Namjoon ile mutfağa girdiklerinde, Jungkook'un bakışları ocağın önünde krem rengi önlüğü ile yemek hazırlayan Yoongi'ye kaymıştı. Elindeki tavayı ustalıkla kontrol ediyor ve kollarını sıyırdığı sweati ile havalı görünüyordu.
Namjoon hazır olan kahvaltı masasından bir şeyler atıştırmaya başladığında, Jungkook da ona eşlik ederek sandalyelerden birisine oturdu. Son eksikleri de tamamlayan Yoongi de önlüğünü çıkararak masaya oturduğunda, karşısındaki Jungkook yüzündeki gülümseme ile onu izliyordu ve Yoongi bunu fark ettiğinde ona kaşlarını çatarak bakmıştı.

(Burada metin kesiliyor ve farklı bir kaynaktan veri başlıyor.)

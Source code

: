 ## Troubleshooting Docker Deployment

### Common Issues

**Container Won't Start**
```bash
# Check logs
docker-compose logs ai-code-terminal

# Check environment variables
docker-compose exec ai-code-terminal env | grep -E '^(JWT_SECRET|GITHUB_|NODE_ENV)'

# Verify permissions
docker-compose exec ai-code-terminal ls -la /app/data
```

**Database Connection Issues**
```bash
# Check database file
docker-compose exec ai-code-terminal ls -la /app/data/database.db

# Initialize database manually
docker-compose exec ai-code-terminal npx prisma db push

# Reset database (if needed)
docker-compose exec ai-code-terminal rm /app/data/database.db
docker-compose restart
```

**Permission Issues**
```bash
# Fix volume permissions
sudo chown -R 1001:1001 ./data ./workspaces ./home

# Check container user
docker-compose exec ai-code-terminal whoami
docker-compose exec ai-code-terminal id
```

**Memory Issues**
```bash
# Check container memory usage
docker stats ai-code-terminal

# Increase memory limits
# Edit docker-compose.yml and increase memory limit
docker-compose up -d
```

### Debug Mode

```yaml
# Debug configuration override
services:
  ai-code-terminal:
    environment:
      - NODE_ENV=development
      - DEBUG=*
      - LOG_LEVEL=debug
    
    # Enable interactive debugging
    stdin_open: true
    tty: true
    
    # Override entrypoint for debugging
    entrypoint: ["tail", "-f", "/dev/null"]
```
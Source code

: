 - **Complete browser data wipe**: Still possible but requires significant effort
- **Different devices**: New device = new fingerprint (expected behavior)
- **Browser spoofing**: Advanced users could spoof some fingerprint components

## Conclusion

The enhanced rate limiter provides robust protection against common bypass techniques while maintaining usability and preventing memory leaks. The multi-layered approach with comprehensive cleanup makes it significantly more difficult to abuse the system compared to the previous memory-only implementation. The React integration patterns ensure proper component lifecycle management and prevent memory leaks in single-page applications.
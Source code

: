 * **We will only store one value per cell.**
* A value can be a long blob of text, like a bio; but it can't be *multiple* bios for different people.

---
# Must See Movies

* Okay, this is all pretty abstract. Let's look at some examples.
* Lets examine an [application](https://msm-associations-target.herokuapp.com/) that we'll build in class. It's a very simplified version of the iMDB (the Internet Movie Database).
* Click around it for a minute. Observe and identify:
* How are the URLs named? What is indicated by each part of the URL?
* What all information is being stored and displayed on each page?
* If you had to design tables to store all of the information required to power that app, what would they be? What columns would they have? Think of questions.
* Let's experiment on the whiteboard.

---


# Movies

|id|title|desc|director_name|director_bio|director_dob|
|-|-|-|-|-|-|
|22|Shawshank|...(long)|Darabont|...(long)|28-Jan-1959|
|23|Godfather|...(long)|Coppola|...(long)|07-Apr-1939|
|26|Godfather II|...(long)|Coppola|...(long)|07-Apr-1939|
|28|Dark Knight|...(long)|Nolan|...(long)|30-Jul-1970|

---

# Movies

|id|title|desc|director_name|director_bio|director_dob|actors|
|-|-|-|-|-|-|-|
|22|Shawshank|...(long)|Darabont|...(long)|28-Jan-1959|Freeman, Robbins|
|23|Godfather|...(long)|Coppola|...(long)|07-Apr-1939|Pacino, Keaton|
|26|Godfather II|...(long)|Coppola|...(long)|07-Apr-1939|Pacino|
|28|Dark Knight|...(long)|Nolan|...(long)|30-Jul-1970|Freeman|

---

Sabah olanların ardından Yoongi hiçbir şey söylemeden odadan çıkmıştı ve Jungkook, onun yüz ifadesi aklına geldikçe yüzünde oluşan piç gülüşe engel olamıyordu.
"Neden sırıtıyorsun?"
Mutfağa giren Hoseok'un sorusu ile ikisinin de bakışları ona çevrilmişti ve Hoseok da sandalyelerden birisine oturdu.
"Hiiiç, bir şeye sırıtmyorum."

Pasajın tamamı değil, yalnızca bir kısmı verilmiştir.